Lines with the word "分解した問題をクラス設計に落とし込むには": copy all of them from the entries below.

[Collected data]
|---|
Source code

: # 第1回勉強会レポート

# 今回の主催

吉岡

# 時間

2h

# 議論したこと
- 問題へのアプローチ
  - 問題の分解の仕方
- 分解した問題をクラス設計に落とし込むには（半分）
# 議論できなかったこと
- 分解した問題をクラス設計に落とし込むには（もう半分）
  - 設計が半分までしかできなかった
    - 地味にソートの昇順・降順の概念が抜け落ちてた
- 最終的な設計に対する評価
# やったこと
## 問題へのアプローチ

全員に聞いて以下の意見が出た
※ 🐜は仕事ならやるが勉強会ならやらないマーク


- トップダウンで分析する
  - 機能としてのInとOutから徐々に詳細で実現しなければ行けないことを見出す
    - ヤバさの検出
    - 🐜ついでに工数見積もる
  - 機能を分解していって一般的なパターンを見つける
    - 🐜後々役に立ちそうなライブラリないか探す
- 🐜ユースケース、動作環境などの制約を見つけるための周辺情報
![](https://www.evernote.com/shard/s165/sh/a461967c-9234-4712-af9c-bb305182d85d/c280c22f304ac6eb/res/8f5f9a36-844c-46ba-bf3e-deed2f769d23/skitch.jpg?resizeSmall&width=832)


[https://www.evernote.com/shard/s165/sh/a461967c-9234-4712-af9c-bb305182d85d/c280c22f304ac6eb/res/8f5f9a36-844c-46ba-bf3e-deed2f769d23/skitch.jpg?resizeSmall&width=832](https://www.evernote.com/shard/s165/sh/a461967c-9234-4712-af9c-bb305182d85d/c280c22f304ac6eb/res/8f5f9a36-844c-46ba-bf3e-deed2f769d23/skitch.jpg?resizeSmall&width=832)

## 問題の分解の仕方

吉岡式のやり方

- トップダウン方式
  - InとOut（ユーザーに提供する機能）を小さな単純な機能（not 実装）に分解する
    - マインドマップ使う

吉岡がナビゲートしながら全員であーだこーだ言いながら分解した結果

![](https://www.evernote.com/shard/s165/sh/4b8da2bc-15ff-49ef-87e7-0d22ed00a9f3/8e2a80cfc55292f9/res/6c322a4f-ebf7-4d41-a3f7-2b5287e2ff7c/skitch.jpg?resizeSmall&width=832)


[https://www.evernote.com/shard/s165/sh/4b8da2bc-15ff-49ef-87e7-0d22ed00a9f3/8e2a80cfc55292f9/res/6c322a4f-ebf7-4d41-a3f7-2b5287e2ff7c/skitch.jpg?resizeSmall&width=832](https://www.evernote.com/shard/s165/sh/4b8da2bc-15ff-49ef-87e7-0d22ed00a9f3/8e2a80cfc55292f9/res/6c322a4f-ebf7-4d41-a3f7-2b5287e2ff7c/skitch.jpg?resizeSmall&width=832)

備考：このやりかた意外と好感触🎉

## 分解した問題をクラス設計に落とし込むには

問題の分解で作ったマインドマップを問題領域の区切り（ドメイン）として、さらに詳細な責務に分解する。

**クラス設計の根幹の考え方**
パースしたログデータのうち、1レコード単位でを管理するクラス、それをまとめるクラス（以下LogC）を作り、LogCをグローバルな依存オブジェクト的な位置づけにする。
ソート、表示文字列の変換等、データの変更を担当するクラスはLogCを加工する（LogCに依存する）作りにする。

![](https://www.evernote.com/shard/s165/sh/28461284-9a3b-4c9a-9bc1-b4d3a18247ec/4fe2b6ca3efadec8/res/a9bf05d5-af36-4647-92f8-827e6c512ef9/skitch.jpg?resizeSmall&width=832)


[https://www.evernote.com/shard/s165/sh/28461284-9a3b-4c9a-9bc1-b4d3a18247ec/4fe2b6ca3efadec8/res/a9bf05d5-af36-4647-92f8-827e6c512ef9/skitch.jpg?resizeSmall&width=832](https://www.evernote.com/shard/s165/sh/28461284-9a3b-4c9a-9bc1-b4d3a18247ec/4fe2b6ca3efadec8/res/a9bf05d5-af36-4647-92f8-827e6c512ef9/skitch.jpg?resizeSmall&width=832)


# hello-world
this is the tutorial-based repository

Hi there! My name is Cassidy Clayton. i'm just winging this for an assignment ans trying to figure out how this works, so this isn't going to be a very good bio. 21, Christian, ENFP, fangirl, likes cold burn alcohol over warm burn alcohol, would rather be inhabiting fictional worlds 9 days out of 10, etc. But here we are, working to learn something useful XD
|---|
Answer section:
- 分解した問題をクラス設計に落とし込むには（半分）
- 分解した問題をクラス設計に落とし込むには（もう半分）
## 分解した問題をクラス設計に落とし込むには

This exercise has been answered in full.